Freddie Mac and Fannie Mae will no longer purchase for securitization most mortgages insured by Republic Mortgage Insurance and its affiliate RMIC of North Carolina.
RMIC, a subsidiary of Old Republic International (ORI: 9.95 -2.26%), a Chicago-based insurance underwriting company with a market capitalization of $2.6 billion, had been showing signs of financial stress since at least last fall.
The company breached its regulatory risk-to-capital limits as of Sept. 30, 2010, said Fannie Mae in its statement announcing the company’s suspension as an approved mortgage insurer.
While North Carolina regulators had temporarily allowed the company to keep selling insurance, the state’s waivers were due to expire Aug. 31 and there was no sign they would be renewed, said Fannie in explaining its move. Calls to Fannie Mae and Old Republic for comment were not immediately returned.

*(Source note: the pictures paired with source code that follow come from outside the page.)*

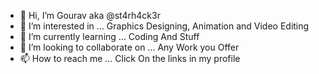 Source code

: - 👋 Hi, I’m Gourav aka @st4rh4ck3r
- 👀 I’m interested in ... Graphics Designing, Animation and Video Editing 
- 🌱 I’m currently learning ... Coding And Stuff
- 💞️ I’m looking to collaborate on ... Any Work you Offer
- 📫 How to reach me ... Click On the links in my profile 
<!---
st4rh4ck3r/st4rh4ck3r is a ✨ special ✨ repository because its `README.md` (this file) appears on your GitHub profile.
You can click the Preview link to take a look at your changes.
--->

Fitch Ratings shined a spotlight on the insurer’s financial woes earlier this year, putting the company on a negative ratings watch in March and then downgrading it from a double B rating to double B- with a negative outlook a month later.
The downgrade "is driven primarily by RMIC’s comparatively weak capital levels, continued operating losses and uncertain business prospects," said Fitch in a statement. "At year-end 2010, RMIC’s total capital resources represented just 78% of its delinquent risk-in-force, the lowest ratio among the six active U.S. mortgage insurers."
Fitch also cited Old Republic’s failure to inject more capital into its subsidiary as a negative sign for the company’s financial health. "Although RMIC’s delinquencies have started to show positive trends, Fitch expects the company to experience operating losses for the foreseeable future," said analyst Ilya Ivashkov in his report on the downgrade.
RMIC was the fifth-largest U.S. mortgage insurer as of year-end, said Fitch, with $18 billion of risk-in-force.